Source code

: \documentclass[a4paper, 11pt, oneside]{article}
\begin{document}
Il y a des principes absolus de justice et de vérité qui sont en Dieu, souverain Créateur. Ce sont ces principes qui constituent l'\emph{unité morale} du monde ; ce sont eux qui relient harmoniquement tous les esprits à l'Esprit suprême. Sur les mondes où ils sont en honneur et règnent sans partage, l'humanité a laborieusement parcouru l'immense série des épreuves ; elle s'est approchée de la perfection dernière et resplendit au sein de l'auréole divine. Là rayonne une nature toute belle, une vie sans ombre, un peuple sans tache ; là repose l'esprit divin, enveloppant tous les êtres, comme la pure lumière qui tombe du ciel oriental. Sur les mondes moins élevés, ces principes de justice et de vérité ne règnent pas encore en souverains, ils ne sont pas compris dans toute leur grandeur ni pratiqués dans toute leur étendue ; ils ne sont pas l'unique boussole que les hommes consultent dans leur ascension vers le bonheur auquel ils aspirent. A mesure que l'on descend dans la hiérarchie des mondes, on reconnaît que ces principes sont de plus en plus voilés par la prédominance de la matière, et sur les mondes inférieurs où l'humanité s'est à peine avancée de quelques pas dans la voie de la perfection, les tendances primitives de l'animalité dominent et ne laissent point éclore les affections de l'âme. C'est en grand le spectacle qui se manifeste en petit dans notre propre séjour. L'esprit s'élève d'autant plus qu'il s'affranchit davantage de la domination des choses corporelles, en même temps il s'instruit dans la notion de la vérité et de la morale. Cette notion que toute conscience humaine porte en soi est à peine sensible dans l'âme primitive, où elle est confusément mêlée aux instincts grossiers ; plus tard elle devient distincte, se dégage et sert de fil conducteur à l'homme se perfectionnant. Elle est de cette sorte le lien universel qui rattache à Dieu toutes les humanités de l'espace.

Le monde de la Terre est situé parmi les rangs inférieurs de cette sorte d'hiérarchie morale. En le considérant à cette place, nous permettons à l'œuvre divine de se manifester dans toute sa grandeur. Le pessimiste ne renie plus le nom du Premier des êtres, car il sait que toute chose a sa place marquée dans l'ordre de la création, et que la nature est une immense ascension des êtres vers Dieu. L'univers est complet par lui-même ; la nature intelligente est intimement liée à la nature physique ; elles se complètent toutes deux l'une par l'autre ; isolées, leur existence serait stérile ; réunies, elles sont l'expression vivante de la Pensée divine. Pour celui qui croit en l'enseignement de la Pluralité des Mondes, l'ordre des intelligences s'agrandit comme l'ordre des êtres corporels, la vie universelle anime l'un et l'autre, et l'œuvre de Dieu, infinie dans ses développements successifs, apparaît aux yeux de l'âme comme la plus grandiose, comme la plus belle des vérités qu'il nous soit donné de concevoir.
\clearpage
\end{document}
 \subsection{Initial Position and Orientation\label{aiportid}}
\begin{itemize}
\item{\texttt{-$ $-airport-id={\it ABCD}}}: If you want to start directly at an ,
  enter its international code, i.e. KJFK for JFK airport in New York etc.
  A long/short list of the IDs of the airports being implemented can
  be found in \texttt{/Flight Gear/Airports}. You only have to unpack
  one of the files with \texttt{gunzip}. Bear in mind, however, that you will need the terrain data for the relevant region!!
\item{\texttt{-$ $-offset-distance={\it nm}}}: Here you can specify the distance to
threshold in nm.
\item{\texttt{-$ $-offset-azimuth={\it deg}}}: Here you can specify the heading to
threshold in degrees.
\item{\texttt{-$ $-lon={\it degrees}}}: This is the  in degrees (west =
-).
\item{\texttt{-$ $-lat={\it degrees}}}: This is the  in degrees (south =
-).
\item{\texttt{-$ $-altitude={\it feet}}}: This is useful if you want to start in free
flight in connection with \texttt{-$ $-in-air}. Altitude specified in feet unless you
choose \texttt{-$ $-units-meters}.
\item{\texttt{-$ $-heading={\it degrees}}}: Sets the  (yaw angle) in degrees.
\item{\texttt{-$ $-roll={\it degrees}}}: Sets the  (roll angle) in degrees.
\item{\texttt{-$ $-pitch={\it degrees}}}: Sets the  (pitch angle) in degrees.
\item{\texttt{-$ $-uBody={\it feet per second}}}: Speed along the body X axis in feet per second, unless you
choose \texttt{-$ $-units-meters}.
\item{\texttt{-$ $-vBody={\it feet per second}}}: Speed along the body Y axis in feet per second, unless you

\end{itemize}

· · ·

Description of the task:
Filter the listing down to the lines holding the word "degrees", and return those.

Expected answer:
threshold in degrees.
\item{\texttt{-$ $-lon={\it degrees}}}: This is the  in degrees (west =
\item{\texttt{-$ $-lat={\it degrees}}}: This is the  in degrees (south =
\item{\texttt{-$ $-heading={\it degrees}}}: Sets the  (yaw angle) in degrees.
\item{\texttt{-$ $-roll={\it degrees}}}: Sets the  (roll angle) in degrees.
\item{\texttt{-$ $-pitch={\it degrees}}}: Sets the  (pitch angle) in degrees.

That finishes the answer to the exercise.